It will result in cleaner holding structures within banking groups and ring-fence banks from change in the fortunes of subsidiaries
In a major overhaul of the equity holding structures of financial conglomerates, the Reserve Bank of India (RBI) is said to be looking at a holding company model for banks.
The move is expected soon and will entail guidelines on banks current exposure to their subsidiaries, which encompass businesses like investment banking, mutual funds, insurance, broking, credit cards, among others, Business Standard reported.
This will result in cleaner holding structures within banking groups and ring-fence banks from change in the fortunes of subsidiaries, the report suggests.
The proposed move will also give subsidiaries a breather from the capital constrains of their parent bank and will free up bank boards from the hassle of managing these subsidiaries.
Indian banks currently follow a flat structure with the main bank followed by various arms: insurance, broking, asset management, etc.
In the proposed model, RBI suggests a financial holding company (FHC) with the main banking division as a subsidiary, which in turn will have other banking arms, thus cutting down on regulatory overlaps as they all report to the banking regulator.
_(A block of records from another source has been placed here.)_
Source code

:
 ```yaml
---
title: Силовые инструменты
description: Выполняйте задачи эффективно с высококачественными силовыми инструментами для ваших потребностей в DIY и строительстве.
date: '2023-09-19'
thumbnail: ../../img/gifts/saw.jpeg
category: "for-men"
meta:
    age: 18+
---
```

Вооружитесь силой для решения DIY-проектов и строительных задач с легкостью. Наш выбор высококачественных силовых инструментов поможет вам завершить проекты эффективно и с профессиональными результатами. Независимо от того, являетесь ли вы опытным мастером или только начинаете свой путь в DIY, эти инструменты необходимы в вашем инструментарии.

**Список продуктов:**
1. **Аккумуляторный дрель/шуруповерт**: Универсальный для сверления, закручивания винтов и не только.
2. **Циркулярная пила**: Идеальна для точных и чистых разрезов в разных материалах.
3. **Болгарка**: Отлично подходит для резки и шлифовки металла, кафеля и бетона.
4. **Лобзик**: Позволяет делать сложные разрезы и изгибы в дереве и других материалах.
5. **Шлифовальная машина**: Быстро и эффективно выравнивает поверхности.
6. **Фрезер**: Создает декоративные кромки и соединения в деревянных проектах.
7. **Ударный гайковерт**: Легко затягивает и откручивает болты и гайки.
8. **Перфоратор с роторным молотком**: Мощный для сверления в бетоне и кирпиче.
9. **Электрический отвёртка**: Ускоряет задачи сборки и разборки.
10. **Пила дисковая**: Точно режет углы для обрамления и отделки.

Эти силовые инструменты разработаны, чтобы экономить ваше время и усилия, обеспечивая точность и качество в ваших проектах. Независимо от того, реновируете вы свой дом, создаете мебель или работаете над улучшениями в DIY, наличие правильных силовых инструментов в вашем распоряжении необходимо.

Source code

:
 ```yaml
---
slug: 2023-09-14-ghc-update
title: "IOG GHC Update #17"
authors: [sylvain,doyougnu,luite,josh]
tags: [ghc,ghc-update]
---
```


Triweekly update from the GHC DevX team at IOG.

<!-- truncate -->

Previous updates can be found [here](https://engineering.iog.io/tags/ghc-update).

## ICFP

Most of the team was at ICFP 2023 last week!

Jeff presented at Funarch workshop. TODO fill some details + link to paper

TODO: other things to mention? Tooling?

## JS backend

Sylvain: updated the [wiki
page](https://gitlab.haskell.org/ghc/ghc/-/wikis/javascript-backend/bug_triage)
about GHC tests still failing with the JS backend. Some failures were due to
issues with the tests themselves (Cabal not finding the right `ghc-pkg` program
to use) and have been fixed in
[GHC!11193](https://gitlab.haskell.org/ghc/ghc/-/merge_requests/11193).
Other subsidiaries like investment banking, asset management, insurance etc will now be arms of the FHC, the newspaper report suggests.
The move comes at a time when a number of state-run banks are hiving off their non-banking ventures to raise capital. The RBI move, if implemented, could lead to further consolidation in the financial space.
“It (new norms) will lead to cleaner within banking groups. The bank will not sit on the top of its subsidiaries and as an investor you will have better visibility of what you are getting into,” the report quoted a source as saying, adding that the FHC and its one-drop subsidiaries can be listed.As per the report, it will be up to the FHC to infuse capital in its arms, thus protecting it from the direct impact of losses in subsidiaries when the consolidated accounts are prepared.